Oder Du trägst auf der alten FW eine Route in das neue Netz ein, dann sollten die alten Server einen icmp-redirect bekommen.
Was spricht dagegen das NAT auf der alten FW abzuschalten?
-
Kenne das Ausmaß der Infrastruktur ja nicht, aber wäre es nicht eventuell einfacher auf den Servern im alten Netz manuell einen Routing Eintrag anzulegen?
Geht bei der virtualisierungs Umgebung leider nicht so einfach, da ich diese global am Virtualisierungsgeber setzen müsste und damit auch 100 andere Maschinen treffe die das Netz vorher nicht erriechen sollen (Vorgabe)

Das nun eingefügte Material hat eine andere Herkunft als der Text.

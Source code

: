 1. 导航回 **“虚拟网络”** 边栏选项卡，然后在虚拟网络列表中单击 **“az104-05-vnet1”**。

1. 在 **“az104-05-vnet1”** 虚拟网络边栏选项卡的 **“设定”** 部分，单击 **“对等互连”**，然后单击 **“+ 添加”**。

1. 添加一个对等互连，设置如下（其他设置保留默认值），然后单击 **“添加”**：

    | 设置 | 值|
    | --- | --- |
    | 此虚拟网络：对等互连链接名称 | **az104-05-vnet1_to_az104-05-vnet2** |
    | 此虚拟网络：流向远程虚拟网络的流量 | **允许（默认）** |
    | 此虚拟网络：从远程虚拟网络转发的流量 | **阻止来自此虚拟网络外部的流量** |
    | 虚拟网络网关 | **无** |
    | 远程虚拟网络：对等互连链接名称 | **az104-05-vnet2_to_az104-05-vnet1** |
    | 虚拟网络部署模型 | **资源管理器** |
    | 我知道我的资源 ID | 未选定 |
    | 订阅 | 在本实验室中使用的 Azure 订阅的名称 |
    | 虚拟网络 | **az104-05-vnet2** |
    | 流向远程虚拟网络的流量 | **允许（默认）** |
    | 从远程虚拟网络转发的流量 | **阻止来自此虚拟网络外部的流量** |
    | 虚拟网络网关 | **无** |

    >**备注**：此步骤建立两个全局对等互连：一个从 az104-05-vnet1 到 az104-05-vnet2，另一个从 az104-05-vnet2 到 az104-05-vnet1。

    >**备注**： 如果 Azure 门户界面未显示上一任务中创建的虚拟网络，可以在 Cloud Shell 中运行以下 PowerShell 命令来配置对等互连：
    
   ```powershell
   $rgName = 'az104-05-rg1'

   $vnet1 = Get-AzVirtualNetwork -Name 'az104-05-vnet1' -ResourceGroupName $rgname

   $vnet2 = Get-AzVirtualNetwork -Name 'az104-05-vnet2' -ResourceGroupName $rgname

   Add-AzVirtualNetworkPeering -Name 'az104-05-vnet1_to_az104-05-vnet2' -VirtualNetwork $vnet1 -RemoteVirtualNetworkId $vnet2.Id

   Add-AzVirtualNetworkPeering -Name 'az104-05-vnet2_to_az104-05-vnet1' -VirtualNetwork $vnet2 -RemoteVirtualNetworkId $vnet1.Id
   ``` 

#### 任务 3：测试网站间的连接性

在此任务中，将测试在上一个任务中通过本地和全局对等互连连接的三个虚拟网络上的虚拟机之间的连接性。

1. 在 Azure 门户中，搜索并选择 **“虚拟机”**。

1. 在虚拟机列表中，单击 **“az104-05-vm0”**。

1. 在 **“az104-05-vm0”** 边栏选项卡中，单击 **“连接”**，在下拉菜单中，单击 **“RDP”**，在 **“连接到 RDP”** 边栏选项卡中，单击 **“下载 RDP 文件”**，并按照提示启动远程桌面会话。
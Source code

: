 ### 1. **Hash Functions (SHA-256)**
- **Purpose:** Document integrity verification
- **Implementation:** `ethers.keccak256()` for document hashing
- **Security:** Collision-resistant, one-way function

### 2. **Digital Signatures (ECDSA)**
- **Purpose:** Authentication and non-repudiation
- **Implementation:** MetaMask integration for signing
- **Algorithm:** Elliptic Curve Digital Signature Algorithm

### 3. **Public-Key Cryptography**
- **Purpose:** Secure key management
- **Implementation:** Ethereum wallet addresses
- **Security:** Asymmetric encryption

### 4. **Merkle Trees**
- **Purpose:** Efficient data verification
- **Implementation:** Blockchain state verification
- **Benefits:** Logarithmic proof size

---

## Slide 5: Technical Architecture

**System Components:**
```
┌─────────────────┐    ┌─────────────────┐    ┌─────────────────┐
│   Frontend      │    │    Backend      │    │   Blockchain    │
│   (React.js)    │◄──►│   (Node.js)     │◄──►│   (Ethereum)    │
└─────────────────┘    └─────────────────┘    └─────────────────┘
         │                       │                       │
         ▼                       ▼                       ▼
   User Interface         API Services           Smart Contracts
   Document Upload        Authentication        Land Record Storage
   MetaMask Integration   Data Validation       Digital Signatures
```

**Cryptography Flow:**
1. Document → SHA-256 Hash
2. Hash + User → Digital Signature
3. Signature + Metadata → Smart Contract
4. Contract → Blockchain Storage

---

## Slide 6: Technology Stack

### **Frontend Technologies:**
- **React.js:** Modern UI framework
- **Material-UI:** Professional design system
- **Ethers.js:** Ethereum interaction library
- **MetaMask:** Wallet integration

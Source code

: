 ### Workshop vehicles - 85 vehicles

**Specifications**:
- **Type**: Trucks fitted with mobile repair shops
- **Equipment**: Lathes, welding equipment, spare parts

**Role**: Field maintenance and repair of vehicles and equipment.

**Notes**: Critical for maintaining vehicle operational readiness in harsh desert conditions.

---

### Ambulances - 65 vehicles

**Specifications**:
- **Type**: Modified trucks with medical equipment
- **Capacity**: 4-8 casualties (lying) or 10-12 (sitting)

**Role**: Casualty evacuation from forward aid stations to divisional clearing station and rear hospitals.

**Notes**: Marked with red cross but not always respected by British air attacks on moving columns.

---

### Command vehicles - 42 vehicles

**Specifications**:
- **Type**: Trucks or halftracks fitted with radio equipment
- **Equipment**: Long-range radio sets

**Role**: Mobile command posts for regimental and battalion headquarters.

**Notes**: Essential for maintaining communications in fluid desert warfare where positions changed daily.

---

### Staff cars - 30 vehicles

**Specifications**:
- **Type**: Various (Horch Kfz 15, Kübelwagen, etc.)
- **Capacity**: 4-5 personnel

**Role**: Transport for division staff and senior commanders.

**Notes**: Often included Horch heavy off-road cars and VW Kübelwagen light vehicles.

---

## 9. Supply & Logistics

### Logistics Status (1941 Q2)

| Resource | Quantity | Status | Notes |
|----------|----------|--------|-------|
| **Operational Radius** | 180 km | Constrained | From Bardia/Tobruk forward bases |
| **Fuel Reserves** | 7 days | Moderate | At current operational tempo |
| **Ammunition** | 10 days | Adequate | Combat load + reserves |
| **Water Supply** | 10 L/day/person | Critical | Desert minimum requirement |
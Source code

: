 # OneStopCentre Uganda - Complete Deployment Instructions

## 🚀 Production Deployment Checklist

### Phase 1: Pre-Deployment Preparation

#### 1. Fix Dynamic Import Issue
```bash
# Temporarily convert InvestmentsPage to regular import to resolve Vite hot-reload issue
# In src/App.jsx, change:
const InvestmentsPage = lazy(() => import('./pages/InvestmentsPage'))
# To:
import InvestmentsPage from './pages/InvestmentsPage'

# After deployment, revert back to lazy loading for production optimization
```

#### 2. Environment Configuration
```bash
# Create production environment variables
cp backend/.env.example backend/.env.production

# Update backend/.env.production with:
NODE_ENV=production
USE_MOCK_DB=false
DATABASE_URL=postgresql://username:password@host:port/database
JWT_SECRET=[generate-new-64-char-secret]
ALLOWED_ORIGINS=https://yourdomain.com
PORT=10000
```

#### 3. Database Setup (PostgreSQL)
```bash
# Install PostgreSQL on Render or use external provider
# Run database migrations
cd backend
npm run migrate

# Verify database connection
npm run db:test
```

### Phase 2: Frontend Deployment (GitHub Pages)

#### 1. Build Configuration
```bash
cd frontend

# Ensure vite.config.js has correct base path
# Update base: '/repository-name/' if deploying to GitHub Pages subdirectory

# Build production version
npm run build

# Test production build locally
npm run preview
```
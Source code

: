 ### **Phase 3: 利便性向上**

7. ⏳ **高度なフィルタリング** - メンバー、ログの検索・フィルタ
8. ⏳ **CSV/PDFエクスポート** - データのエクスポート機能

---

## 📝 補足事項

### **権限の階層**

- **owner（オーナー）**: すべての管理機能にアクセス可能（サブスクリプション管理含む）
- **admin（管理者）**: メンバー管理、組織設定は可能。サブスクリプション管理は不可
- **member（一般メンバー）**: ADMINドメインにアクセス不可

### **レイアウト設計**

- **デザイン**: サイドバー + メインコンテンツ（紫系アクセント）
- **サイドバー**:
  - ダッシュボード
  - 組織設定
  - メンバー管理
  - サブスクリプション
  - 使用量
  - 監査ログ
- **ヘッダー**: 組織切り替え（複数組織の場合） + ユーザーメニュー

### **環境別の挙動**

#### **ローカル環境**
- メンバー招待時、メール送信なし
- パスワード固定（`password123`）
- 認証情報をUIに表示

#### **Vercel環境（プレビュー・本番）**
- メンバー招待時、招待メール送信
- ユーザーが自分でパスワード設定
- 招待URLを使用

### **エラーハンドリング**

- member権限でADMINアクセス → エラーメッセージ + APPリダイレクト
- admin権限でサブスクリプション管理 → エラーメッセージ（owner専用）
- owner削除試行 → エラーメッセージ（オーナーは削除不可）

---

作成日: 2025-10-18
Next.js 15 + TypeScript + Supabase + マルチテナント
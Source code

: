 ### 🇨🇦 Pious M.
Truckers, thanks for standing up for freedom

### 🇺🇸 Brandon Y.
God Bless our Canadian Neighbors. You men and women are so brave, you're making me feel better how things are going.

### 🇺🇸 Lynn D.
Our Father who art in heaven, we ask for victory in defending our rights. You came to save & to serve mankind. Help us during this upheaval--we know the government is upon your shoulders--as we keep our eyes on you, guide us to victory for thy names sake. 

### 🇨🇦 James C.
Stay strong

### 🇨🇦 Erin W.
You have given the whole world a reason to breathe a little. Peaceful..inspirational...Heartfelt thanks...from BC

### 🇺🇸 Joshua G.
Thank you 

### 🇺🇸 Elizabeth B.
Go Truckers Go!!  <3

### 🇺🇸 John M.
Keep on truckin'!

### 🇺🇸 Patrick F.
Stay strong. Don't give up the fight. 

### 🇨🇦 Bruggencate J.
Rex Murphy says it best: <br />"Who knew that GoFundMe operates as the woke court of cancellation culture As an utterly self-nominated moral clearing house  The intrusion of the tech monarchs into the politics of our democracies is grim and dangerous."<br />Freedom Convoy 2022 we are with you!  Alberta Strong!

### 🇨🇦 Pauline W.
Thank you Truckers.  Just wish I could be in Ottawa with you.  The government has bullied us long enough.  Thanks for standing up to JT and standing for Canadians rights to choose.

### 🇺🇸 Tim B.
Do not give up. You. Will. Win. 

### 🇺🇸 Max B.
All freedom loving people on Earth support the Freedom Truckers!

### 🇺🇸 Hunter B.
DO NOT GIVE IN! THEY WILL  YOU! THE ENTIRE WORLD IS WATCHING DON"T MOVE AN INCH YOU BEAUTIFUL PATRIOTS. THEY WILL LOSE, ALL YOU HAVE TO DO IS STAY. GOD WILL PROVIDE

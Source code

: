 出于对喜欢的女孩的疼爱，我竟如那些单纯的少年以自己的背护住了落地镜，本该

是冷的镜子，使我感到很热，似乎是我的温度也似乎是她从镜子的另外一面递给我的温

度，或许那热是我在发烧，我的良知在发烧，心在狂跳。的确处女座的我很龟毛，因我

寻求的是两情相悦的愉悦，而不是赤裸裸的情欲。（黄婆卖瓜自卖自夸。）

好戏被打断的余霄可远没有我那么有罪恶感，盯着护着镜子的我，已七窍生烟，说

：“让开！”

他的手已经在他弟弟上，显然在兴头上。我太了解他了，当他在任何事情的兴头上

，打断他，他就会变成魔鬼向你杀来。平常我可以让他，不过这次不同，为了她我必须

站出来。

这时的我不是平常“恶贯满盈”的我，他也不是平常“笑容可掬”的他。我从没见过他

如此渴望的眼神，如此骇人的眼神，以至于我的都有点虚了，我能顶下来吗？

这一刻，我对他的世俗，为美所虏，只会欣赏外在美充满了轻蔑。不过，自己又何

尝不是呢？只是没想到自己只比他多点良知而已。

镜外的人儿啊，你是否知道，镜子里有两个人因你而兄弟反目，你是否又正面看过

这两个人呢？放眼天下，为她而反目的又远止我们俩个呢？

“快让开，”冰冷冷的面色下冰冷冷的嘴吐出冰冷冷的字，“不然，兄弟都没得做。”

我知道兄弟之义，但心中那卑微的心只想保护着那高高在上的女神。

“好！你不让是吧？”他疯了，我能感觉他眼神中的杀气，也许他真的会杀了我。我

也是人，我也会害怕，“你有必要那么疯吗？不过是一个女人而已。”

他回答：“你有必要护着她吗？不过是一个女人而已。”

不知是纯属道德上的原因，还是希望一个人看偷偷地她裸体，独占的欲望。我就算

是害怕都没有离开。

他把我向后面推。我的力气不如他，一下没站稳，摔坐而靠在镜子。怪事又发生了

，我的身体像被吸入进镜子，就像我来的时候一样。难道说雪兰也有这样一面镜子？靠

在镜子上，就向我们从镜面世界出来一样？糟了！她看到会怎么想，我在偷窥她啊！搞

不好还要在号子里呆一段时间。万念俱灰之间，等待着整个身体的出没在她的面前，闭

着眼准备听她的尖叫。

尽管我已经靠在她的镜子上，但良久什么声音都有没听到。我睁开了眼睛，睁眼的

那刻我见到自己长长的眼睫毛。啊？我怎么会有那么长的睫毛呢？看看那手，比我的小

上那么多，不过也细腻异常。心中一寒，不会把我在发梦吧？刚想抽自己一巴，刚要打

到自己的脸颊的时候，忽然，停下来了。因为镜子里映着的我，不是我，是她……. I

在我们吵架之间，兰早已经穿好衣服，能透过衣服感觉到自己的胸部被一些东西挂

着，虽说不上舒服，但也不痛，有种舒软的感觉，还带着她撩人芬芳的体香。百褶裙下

Den der Server aus dem anderen Netz spricht direkt mit dem Virtualisierungsserver und teilt Ihm mit welche VM er Abholen möchte und transferieren will. Also müsste ich die Route auf unterster Ebene setzen.
----
Bekommen die alten Server ihre IP auch per DHCP, dann könntest Du über den DHCP-Server ja auch eine Route an die Server verteilen.
Oder Du trägst auf der alten FW eine Route in das neue Netz ein, dann sollten die alten Server einen icmp-redirect bekommen.
Was spricht dagegen das NAT auf der alten FW abzuschalten?
DHCP leider nein. In der alten FW (Junipier) ist eine Static Router für das Netz gesetzt mit 192.168.112.0/24 next-hope 10.100.0.240. Das NAT an der alten FW habe ich schon mal deaktiviert was einen Stillstand von intern nach extern oder auch andersrum zur folge hatte.
Ich hatte ja auch schon die Idee ein Transfernetz zwischen der alten FW und der neuen FW zu spannen. Aber ich habe an der alten FW kein freien Port mehr. Und ein neues Modul für eine EoL Gerät werde ich nicht kaufen da es auch schwer zu bekommen ist und exterm mit Aufpreis verkauft wird selbst gebraucht.
-
Na ja, wenn Du das NAT abstellst musst Du per Regel den ausgehenden Verkehr erlauben, d.h. es wird eine Regel benötigt die das erlaubt.